A month later, Hickman sent Dudensing a thank-you letter complimenting his work.  Hickman testified that, even though he had noticed some cracks in the exterior walls by the time he wrote the letter, overall he thought Dudensing had done a good job, and “the building looked good” when he moved in.  Over the course of the next several months, however, Hickman testified that the building began to deteriorate.  The roof started leaking, and Hickman eventually had to use fifty-nine buckets to catch water from the leaks.  The exterior paint began to peel in places, and the building developed more cracks.  The exterior steps swayed so badly that Hickman had to repair them himself.  Hickman testified that he and his wife could feel “a breeze coming . . . through the walls and around the trim” of the stained glass windows that Dudensing had installed.

While shopping in a neighboring town in April 1998, Hickman saw Dudensing’s wife and told her that there was a problem with the roof that he needed to discuss with Dudensing.  Dudensing failed to respond.  He did, however, fix the plumbing on a bathtub that had ruptured in April 1998.  After that point, Hickman testified that, with the exception of two occasions when Dudensing sent workers to fix some electrical wiring, plumbing, and the roof, Dudensing failed to respond to the numerous messages he and Mrs.
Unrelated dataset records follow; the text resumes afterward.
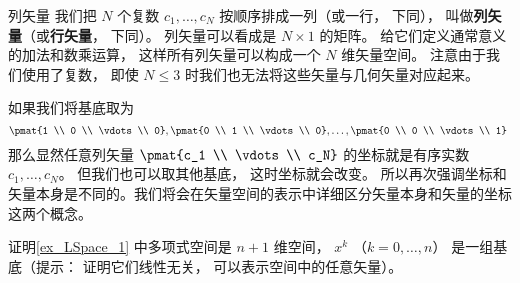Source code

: 
\begin{exercise}{列矢量}
我们把 $N$ 个复数 $c_1, \dots, c_N$ 按顺序排成一列（或一行， 下同）， 叫做\textbf{列矢量}（或\textbf{行矢量}， 下同）。 列矢量可以看成是 $N \times 1$ 的矩阵。 给它们定义通常意义的加法和数乘运算， 这样所有列矢量可以构成一个 $N$ 维矢量空间。 注意由于我们使用了复数， 即使 $N \leqslant 3$ 时我们也无法将这些矢量与几何矢量对应起来。

如果我们将基底取为
$$
\pmat{1 \\ 0 \\ \vdots \\ 0}, \pmat{0 \\ 1 \\ \vdots \\ 0}, \dots, \pmat{0 \\ 0 \\ \vdots \\ 1}~
$$
那么显然任意列矢量 $\pmat{c_1 \\ \vdots \\ c_N}$ 的坐标就是有序实数 $c_1, \dots, c_N$。 但我们也可以取其他基底， 这时坐标就会改变。 所以再次强调坐标和矢量本身是不同的。我们将会在矢量空间的表示中详细区分矢量本身和矢量的坐标这两个概念。
\end{exercise}

\begin{exercise}{}
证明\autoref{ex_LSpace_1} 中多项式空间是 $n+1$ 维空间， $x^k$ （$k = 0, \dots, n$） 是一组基底（提示： 证明它们线性无关， 可以表示空间中的任意矢量）。
\end{exercise}






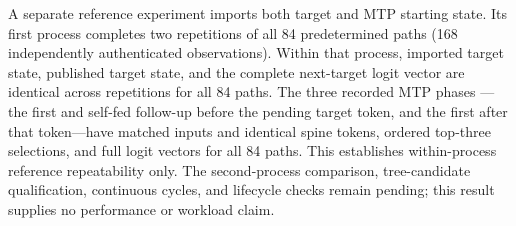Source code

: A separate reference experiment imports both target and MTP starting state.
Its first process completes two repetitions of all 84 predetermined paths
(168 independently authenticated observations). Within that process, imported
target state, published target state, and the complete next-target logit vector
are identical across repetitions for all 84 paths. The three recorded MTP phases
---the first and self-fed follow-up before the pending target token, and the first
after that token---have matched inputs and identical spine tokens, ordered
top-three selections, and full logit vectors for all 84 paths.
This establishes within-process reference repeatability only. The second-process
comparison, tree-candidate qualification, continuous cycles, and lifecycle checks
remain pending; this result supplies no performance or workload claim.
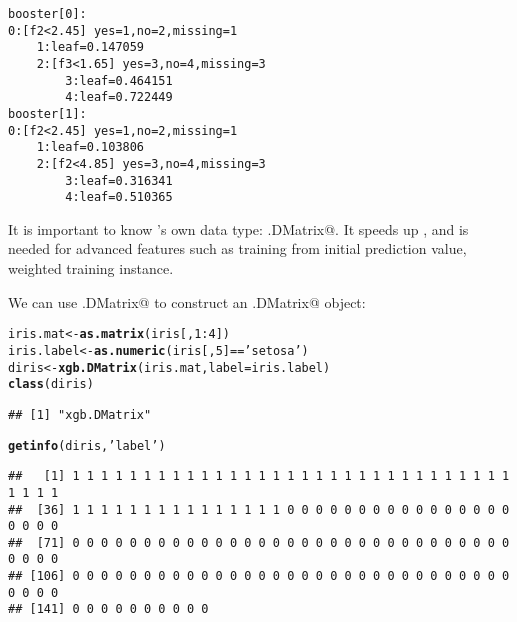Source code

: \documentclass{article}\usepackage[]{graphicx}\usepackage[]{color}
\makeatletter
\newcommand{\hlnum}[1]{\textcolor[rgb]{0.686,0.059,0.569}{#1}}%
\newcommand{\hlstr}[1]{\textcolor[rgb]{0.192,0.494,0.8}{#1}}%
\newcommand{\hlopt}[1]{\textcolor[rgb]{0,0,0}{#1}}%
\newcommand{\hlstd}[1]{\textcolor[rgb]{0.345,0.345,0.345}{#1}}%
\newcommand{\hlkwb}[1]{\textcolor[rgb]{0.69,0.353,0.396}{#1}}%
\newcommand{\hlkwc}[1]{\textcolor[rgb]{0.333,0.667,0.333}{#1}}%
\newcommand{\hlkwd}[1]{\textcolor[rgb]{0.737,0.353,0.396}{\textbf{#1}}}%
\newenvironment{kframe}{%
 \def\at@end@of@kframe{}%
 \ifinner\ifhmode%
  \def\at@end@of@kframe{\end{minipage}}%
  \begin{minipage}{\columnwidth}%
 \fi\fi%
 \def\FrameCommand##1{\hskip\@totalleftmargin \hskip-\fboxsep
 \colorbox{shadecolor}{##1}\hskip-\fboxsep
     \hskip-\linewidth \hskip-\@totalleftmargin \hskip\columnwidth}%
 \MakeFramed {\advance\hsize-\width
   \@totalleftmargin\z@ \linewidth\hsize
   \@setminipage}}%
 {\par\unskip\endMakeFramed%
 \at@end@of@kframe}
\newenvironment{knitrout}{}{} %
\makeatother
\begin{document}
\begin{verbatim}
booster[0]:
0:[f2<2.45] yes=1,no=2,missing=1
    1:leaf=0.147059
    2:[f3<1.65] yes=3,no=4,missing=3
        3:leaf=0.464151
        4:leaf=0.722449
booster[1]:
0:[f2<2.45] yes=1,no=2,missing=1
    1:leaf=0.103806
    2:[f2<4.85] yes=3,no=4,missing=3
        3:leaf=0.316341
        4:leaf=0.510365
\end{verbatim}

It is important to know \verb@xgboost@'s own data type: \verb@xgb.DMatrix@.
It speeds up \verb@xgboost@, and is needed for advanced features such as 
training from initial prediction value, weighted training instance. 

We can use \verb@xgb.DMatrix@ to construct an \verb@xgb.DMatrix@ object:
\begin{knitrout}
\color{fgcolor}\begin{kframe}
\begin{alltt}
\hlstd{iris.mat} \hlkwb{<-} \hlkwd{as.matrix}\hlstd{(iris[,}\hlnum{1}\hlopt{:}\hlnum{4}\hlstd{])}
\hlstd{iris.label} \hlkwb{<-} \hlkwd{as.numeric}\hlstd{(iris[,}\hlnum{5}\hlstd{]}\hlopt{==}\hlstr{'setosa'}\hlstd{)}
\hlstd{diris} \hlkwb{<-} \hlkwd{xgb.DMatrix}\hlstd{(iris.mat,} \hlkwc{label} \hlstd{= iris.label)}
\hlkwd{class}\hlstd{(diris)}
\end{alltt}
\begin{verbatim}
## [1] "xgb.DMatrix"
\end{verbatim}
\begin{alltt}
\hlkwd{getinfo}\hlstd{(diris,}\hlstr{'label'}\hlstd{)}
\end{alltt}
\begin{verbatim}
##   [1] 1 1 1 1 1 1 1 1 1 1 1 1 1 1 1 1 1 1 1 1 1 1 1 1 1 1 1 1 1 1 1 1 1 1 1
##  [36] 1 1 1 1 1 1 1 1 1 1 1 1 1 1 1 0 0 0 0 0 0 0 0 0 0 0 0 0 0 0 0 0 0 0 0
##  [71] 0 0 0 0 0 0 0 0 0 0 0 0 0 0 0 0 0 0 0 0 0 0 0 0 0 0 0 0 0 0 0 0 0 0 0
## [106] 0 0 0 0 0 0 0 0 0 0 0 0 0 0 0 0 0 0 0 0 0 0 0 0 0 0 0 0 0 0 0 0 0 0 0
## [141] 0 0 0 0 0 0 0 0 0 0
\end{verbatim}
\end{kframe}
\end{knitrout}
\end{document}
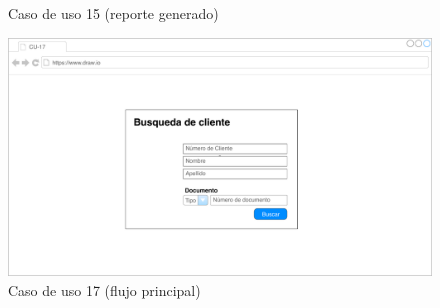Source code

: \documentclass[12pt]{article}
\begin{document}
\begin{figure}[h!]
\caption{Caso de uso 15 (reporte generado)}
\end{figure}
\vfill


\vfill
\begin{figure}[h!]
\includegraphics[width=\textwidth]{CU17/CU-171.pdf}
\caption{Caso de uso 17 (flujo principal)}
\end{figure}
\vfill
\end{document}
Hickman left regarding repairs from 1999 until 2001.  Mrs. Hickman testified that she called Mrs. Dudensing for the final time regarding repairs in February 2001.  Mrs. Dudensing told Mrs. Hickman to “quit harassing them and leave them alone.”  At that point, the Hickmans realized that Dudensing was not going to perform any additional repairs.  Hickman sued Dudensing for DTPA violations and breach of contract in November 2002, four years after he first noticed the various problems.

At the conclusion of Hickman’s case-in-chief, Dudensing moved for a directed verdict on the basis of limitations.